De cafard

Eén, hooguit twee keer per jaar heb ik een dag waarop ik wens dat ik in de baarmoeder gebleven was … en gisteren had ik zo’n dag. In het Frans noemt men dergelijk gevoel van onbehaaglijkheid de cafard en we mogen het woord ook graag in Vlaanderen gebruiken, want ik geloof niet dat er een Nederlands equivalent voor bestaat en met een letterlijke vertaling, kakkerlak, schieten we niet veel op.

Gisteren had ik de cafard en niet zo’n klein beetje. Ik wist het al meteen bij het opstaan: vandaag bak ik er niks van. Omdat een van mijn poezen de schaapsvacht naast het ledikant inpalmde, diende ik noodgedwongen met het verkeerde been uit bed te stappen. Ik mag ’s morgens nochtans graag het gekrieuwel van wol onder mijn voetzool en tussen mijn tenen voelen. Het is een aangenaam begin van de dag, maar gisteren moest ik dat dus ontberen.

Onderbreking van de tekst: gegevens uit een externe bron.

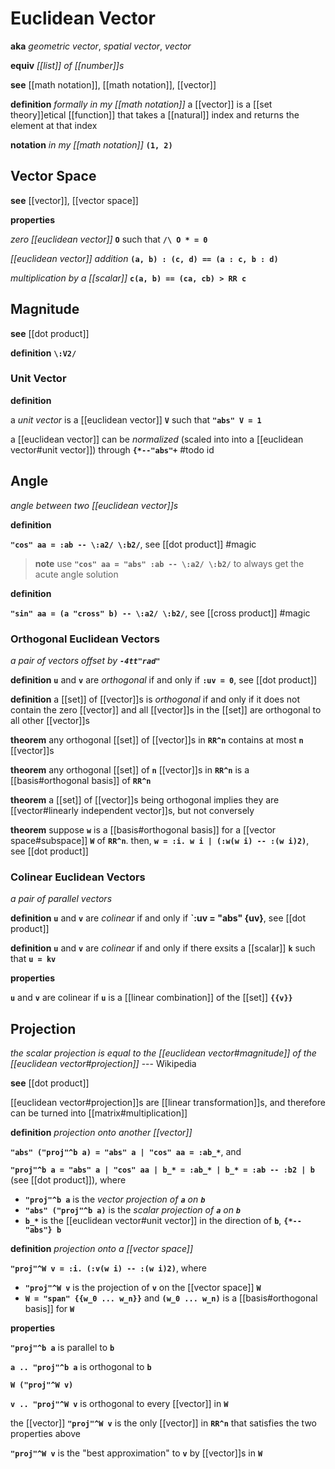 # Euclidean Vector

**aka** _geometric vector_, _spatial vector_, _vector_

**equiv** _[[list]] of [[number]]s_

**see** [[math notation]], [[math notation]], [[vector]]

**definition** _formally in my [[math notation]]_ a [[vector]] is a [[set theory]]etical [[function]] that takes a [[natural]] index and returns the element at that index

**notation** _in my [[math notation]]_ **`(1, 2)`**

## Vector Space

**see** [[vector]], [[vector space]]

**properties**

_zero [[euclidean vector]]_ **`O`** such that **`/\ O * = 0`**

_[[euclidean vector]] addition_ **`(a, b) : (c, d) == (a : c, b : d)`**

_multiplication by a [[scalar]]_ **`c(a, b) == (ca, cb) > RR c`**

## Magnitude

**see** [[dot product]]

**definition** **`\:V2/`**

### Unit Vector

**definition**

a _unit vector_ is a [[euclidean vector]] **`V`** such that **`"abs" V = 1`**

a [[euclidean vector]] can be _normalized_ (scaled into into a [[euclidean vector#unit vector]]) through **`{*--"abs"+`** #todo id

## Angle

_angle between two [[euclidean vector]]s_

**definition**

**`"cos" aa = :ab -- \:a2/ \:b2/`**, see [[dot product]] #magic

> **note** use **`"cos" aa = "abs" :ab -- \:a2/ \:b2/`** to always get the acute angle solution

**definition**

**`"sin" aa = (a "cross" b) -- \:a2/ \:b2/`**, see [[cross product]] #magic

### Orthogonal Euclidean Vectors

_a pair of vectors offset by **`-4tt"rad"`**_

**definition** **`u`** and **`v`** are _orthogonal_ if and only if **`:uv = 0`**, see [[dot product]]

**definition** a [[set]] of [[vector]]s is _orthogonal_ if and only if it does not contain the zero [[vector]] and all [[vector]]s in the [[set]] are orthogonal to all other [[vector]]s

**theorem** any orthogonal [[set]] of [[vector]]s in **`RR^n`** contains at most **`n`** [[vector]]s

**theorem** any orthogonal [[set]] of **`n`** [[vector]]s in **`RR^n`** is a [[basis#orthogonal basis]] of **`RR^n`**

**theorem** a [[set]] of [[vector]]s being orthogonal implies they are [[vector#linearly independent vector]]s, but not conversely

**theorem** suppose **`w`** is a [[basis#orthogonal basis]] for a [[vector space#subspace]] **`W`** of **`RR^n`**. then, **`w = :i. w i | (:w(w i) -- :(w i)2)`**, see [[dot product]]

### Colinear Euclidean Vectors

_a pair of parallel vectors_

**definition** **`u`** and **`v`** are _colinear_ if and only if **`:uv = "abs" {uv}**, see [[dot product]]

**definition** **`u`** and **`v`** are _colinear_ if and only if there exsits a [[scalar]] **`k`** such that **`u = kv`**

**properties**

**`u`** and **`v`** are colinear if **`u`** is a [[linear combination]] of the [[set]] **`{{v}}`**

## Projection

_the scalar projection is equal to the [[euclidean vector#magnitude]] of the [[euclidean vector#projection]]_ --- Wikipedia

**see** [[dot product]]

[[euclidean vector#projection]]s are [[linear transformation]]s, and therefore can be turned into [[matrix#multiplication]]

**definition** _projection onto another [[vector]]_

**`"abs" ("proj"^b a) = "abs" a | "cos" aa = :ab_*`**, and

**`"proj"^b a = "abs" a | "cos" aa | b_* = :ab_* | b_* = :ab -- :b2 | b`** (see [[dot product]]), where

- **`"proj"^b a`** is the _vector projection of **`a`** on **`b`**_
- **`"abs" ("proj"^b a)`** is the _scalar projection of **`a`** on **`b`**_
- **`b_*`** is the [[euclidean vector#unit vector]] in the direction of **`b`**, **`{*--"abs"} b`**

**definition** _projection onto a [[vector space]]_

**`"proj"^W v = :i. (:v(w i) -- :(w i)2)`**, where

- **`"proj"^W v`** is the projection of **`v`** on the [[vector space]] **`W`**
- **`W = "span" {{w_0 ... w_n}}`** and **`(w_0 ... w_n)`** is a [[basis#orthogonal basis]] for **`W`**

**properties**

**`"proj"^b a`** is parallel to **`b`**

**`a .. "proj"^b a`** is orthogonal to **`b`**

**`W ("proj"^W v)`**

**`v .. "proj"^W v`** is orthogonal to every [[vector]] in **`W`**

the [[vector]] **`"proj"^W v`** is the only [[vector]] in **`RR^n`** that satisfies the two properties above

**`"proj"^W v`** is the "best approximation" to **`v`** by [[vector]]s in **`W`**

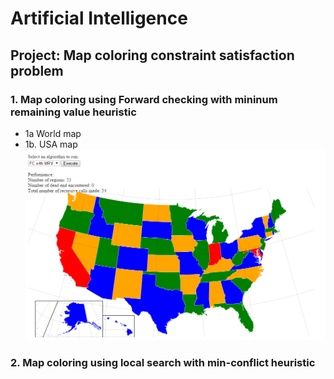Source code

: # Artificial Intelligence
## Project: Map coloring constraint satisfaction problem
### 1. Map coloring using Forward checking with mininum remaining value heuristic
  * 1a World map
  * 1b. USA map ![USA map using Forward checking with mininum remaining value heuristic](/Map_Coloring_CSP/US_FC_MRV.png?raw=true "USA map using Forward checking with mininum remaining value heuristic")
### 2. Map coloring using local search with min-conflict heuristic


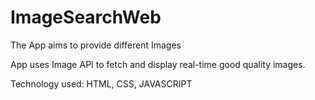 # ImageSearchWeb

The App aims to provide different Images

App uses Image API to fetch and display real-time good quality images.

Technology used: HTML, CSS, JAVASCRIPT

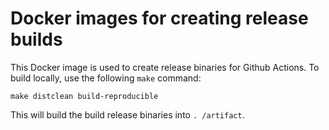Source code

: # Docker images for creating release builds

This Docker image is used to create release binaries for Github Actions. To build locally, use the following `make` command:

`make distclean build-reproducible`

This will build the build release binaries into `. /artifact`.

Na het gebruikelijke ochtendritueel diende ik me naar de supermarkt te begeven voor de maandelijkse foerage. Het behoort anders al niet tot mijn favoriete bezigheden en gisteren was dat nog veel minder het geval. Ik had verschrikkelijk de pest in. Het zal rond een uur of elf geweest zijn dat ik eindelijk op mijn bureaustoel kon plaatsnemen en toen ik daar ongeveer een kwartier zat, was er nog geen letter op papier of scherm verschenen. Er kwam niets. Ik voelde me compleet ontworteld en waar mijn hersenen anders nauwelijks de opborrelende woorden en zinnen konden bolwerken, heerste er grote en stille leegte in mijn hoofd.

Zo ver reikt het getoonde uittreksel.